[RECORDS SUPPLIED — start]

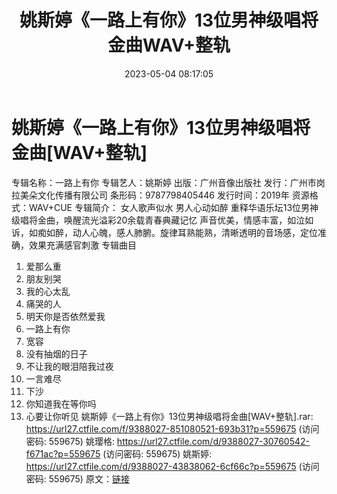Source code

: ﻿---
title: 姚斯婷《一路上有你》13位男神级唱将金曲WAV+整轨
date: 2023-05-04 08:17:05
categories: WAV车载音乐、镜像
tags: 华语中文
---
# 姚斯婷《一路上有你》13位男神级唱将金曲[WAV+整轨]

专辑名称：一路上有你
专辑艺人：姚斯婷
出版：广州音像出版社
发行：广州市岗拉美朵文化传播有限公司
条形码：9787798405446
发行时间：2019年
资源格式：WAV+CUE
专辑简介：
女人歌声似水 男人心动如醉
重释华语乐坛13位男神级唱将金曲，唤醒流光溢彩20余载青春典藏记忆
声音优美，情感丰富，如泣如诉，如痴如醉，动人心魄，感人肺腑。旋律耳熟能熟，清晰透明的音场感，定位准确，效果充满感官刺激
专辑曲目
01. 爱那么重
02. 朋友别哭
03. 我的心太乱
04. 痛哭的人
05. 明天你是否依然爱我
06. 一路上有你
07. 宽容
08. 没有抽烟的日子
09. 不让我的眼泪陪我过夜
10. 一言难尽
11. 下沙
12. 你知道我在等你吗
13. 心要让你听见
姚斯婷《一路上有你》13位男神级唱将金曲[WAV+整轨].rar: https://url27.ctfile.com/f/9388027-851080521-693b31?p=559675
(访问密码: 559675)
姚璎格: https://url27.ctfile.com/d/9388027-30760542-f671ac?p=559675
(访问密码: 559675)
姚斯婷: https://url27.ctfile.com/d/9388027-43838062-6cf66c?p=559675
(访问密码: 559675)
原文：[链接](https://blog.sina.com.cn/s/blog_1647c7e76010311qa.html)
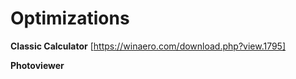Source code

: # Optimizations

**Classic Calculator**
[https://winaero.com/download.php?view.1795]

**Photoviewer**
<!---regsvr32 "C:\Program Files (x86)\Windows Photo Viewer\PhotoViewer.dll"-->
<!---Regfile Import and Default File Type Assocs-->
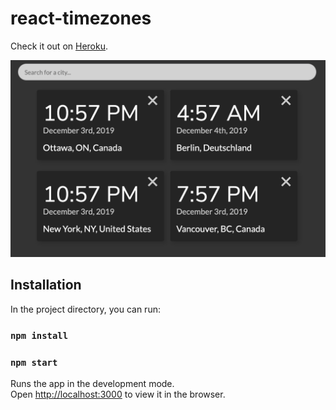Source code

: # react-timezones

Check it out on [Heroku](http://react-timezones.herokuapp.com/).

![Screenshot](https://github.com/andreysaf/react-redux-timezones/blob/master/screen.png?raw=true "Screenshot")

## Installation

In the project directory, you can run:

### `npm install`

### `npm start`

Runs the app in the development mode.<br>
Open [http://localhost:3000](http://localhost:3000) to view it in the browser.



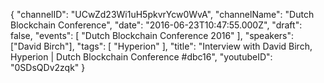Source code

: {
    "channelID": "UCwZd23Wi1uH5pkvrYcw0WvA",
    "channelName": "Dutch Blockchain Conference",
    "date": "2016-06-23T10:47:55.000Z",
    "draft": false,
    "events": [
        "Dutch Blockchain Conference 2016"
    ],
    "speakers": ["David Birch"],
    "tags": [
        "Hyperion"
    ],
    "title": "Interview with David Birch, Hyperion | Dutch Blockchain Conference #dbc16",
    "youtubeID": "0SDsQDv2zqk"
}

[RECORDS SUPPLIED — finish]

▸ GOAL OF THE EXERCISE:
Look for the word "react" in the data, then return every line that contains it.

▸ WRITTEN REPLY:
: # react-timezones
Check it out on [Heroku](http://react-timezones.herokuapp.com/).
![Screenshot](https://github.com/andreysaf/react-redux-timezones/blob/master/screen.png?raw=true "Screenshot")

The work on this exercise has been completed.